__Assigned task__
Among the entries below, copy every line that carries the word "Create".

+++ The records

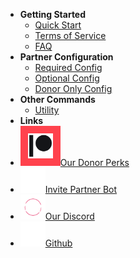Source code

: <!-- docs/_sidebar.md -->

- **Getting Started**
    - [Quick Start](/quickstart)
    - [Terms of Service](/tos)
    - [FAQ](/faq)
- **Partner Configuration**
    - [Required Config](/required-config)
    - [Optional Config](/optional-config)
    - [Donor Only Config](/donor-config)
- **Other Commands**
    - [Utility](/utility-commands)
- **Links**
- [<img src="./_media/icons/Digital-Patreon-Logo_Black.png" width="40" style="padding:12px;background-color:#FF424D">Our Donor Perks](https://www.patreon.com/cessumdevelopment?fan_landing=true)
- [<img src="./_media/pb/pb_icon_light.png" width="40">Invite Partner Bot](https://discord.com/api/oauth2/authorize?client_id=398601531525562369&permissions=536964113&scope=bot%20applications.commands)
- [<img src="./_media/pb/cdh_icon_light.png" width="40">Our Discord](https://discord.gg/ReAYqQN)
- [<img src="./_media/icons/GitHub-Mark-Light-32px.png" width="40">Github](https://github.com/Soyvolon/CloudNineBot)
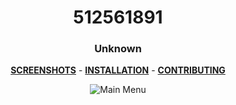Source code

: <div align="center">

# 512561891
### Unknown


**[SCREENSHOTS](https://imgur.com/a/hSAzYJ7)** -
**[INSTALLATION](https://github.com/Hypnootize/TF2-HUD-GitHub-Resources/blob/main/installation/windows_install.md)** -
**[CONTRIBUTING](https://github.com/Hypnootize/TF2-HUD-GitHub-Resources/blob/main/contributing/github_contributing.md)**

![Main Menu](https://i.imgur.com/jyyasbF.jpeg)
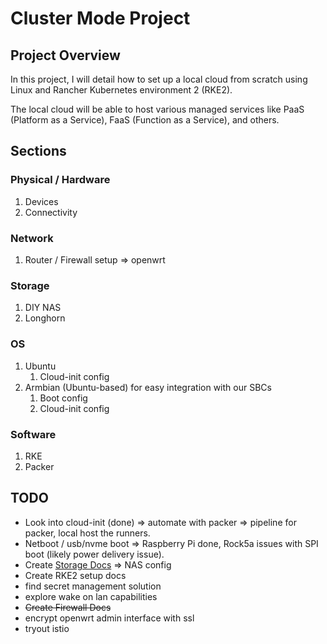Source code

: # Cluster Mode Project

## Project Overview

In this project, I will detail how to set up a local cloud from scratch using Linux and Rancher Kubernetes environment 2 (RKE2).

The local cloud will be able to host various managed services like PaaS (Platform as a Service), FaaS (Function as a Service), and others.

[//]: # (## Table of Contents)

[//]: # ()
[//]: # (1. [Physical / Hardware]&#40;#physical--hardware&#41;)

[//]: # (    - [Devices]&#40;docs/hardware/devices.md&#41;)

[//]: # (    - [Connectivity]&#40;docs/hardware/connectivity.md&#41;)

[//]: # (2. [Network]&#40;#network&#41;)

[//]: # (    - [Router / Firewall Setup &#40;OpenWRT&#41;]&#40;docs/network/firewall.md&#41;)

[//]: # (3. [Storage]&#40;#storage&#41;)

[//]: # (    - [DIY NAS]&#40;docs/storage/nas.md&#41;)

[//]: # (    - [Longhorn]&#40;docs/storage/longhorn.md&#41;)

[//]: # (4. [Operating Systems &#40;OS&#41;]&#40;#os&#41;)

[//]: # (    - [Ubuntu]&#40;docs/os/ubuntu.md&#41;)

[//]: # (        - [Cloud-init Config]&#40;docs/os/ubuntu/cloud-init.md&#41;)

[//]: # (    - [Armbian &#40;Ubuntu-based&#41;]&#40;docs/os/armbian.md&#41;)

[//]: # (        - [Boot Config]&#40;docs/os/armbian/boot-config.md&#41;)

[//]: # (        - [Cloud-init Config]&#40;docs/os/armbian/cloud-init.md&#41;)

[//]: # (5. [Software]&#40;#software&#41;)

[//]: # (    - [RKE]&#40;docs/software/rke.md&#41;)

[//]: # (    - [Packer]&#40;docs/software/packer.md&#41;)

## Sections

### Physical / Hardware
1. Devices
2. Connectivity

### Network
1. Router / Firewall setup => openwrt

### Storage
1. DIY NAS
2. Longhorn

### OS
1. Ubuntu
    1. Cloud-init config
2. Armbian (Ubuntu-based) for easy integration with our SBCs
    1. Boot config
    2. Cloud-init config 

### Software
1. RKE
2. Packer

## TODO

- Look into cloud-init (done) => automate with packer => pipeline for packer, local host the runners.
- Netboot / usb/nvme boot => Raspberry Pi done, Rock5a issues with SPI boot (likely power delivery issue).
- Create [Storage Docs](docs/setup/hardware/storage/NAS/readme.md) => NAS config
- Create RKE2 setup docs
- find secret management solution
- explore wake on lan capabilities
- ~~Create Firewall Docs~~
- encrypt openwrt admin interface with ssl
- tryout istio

++++++
+++ The records

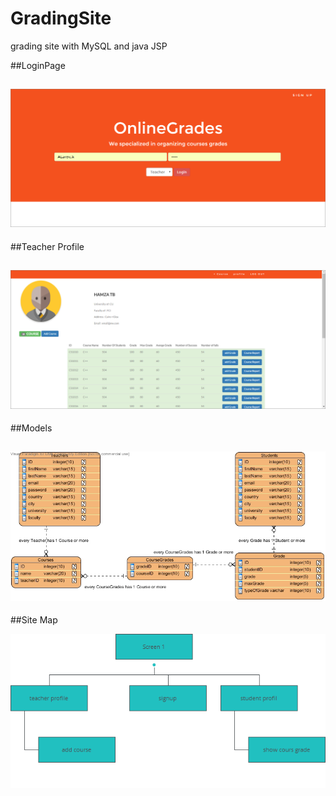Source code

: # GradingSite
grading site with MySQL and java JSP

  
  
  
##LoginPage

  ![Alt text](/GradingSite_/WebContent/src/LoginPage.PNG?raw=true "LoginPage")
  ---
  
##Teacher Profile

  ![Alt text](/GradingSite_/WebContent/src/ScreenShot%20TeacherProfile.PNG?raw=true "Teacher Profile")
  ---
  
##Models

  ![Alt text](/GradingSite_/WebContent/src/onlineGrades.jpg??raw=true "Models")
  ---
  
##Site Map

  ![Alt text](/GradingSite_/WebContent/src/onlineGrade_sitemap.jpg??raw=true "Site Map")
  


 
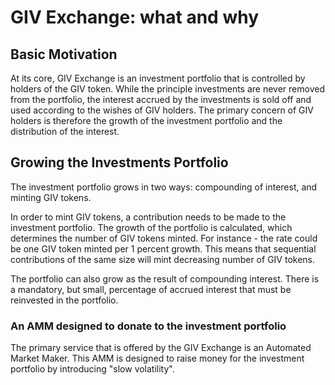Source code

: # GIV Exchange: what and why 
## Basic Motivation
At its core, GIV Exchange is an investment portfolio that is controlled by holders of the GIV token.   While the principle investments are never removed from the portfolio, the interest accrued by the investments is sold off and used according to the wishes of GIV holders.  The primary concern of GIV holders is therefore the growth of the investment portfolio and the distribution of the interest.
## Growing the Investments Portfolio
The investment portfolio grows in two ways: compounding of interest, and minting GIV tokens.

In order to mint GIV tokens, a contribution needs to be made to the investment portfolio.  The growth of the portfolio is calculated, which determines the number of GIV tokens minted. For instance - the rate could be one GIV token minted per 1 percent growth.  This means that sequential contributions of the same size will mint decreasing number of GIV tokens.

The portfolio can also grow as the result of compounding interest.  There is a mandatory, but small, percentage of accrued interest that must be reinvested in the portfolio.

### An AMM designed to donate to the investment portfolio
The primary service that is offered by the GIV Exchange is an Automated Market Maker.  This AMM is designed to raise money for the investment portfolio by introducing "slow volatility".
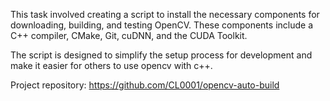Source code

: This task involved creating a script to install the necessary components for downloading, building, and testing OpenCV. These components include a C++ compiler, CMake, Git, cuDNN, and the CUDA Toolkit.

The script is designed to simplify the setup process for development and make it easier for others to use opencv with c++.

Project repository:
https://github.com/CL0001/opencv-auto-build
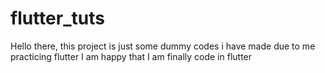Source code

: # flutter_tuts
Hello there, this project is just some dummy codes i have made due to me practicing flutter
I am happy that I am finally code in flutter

++++++

__Exercise solution__
- Create [Storage Docs](docs/setup/hardware/storage/NAS/readme.md) => NAS config
- Create RKE2 setup docs
- ~~Create Firewall Docs~~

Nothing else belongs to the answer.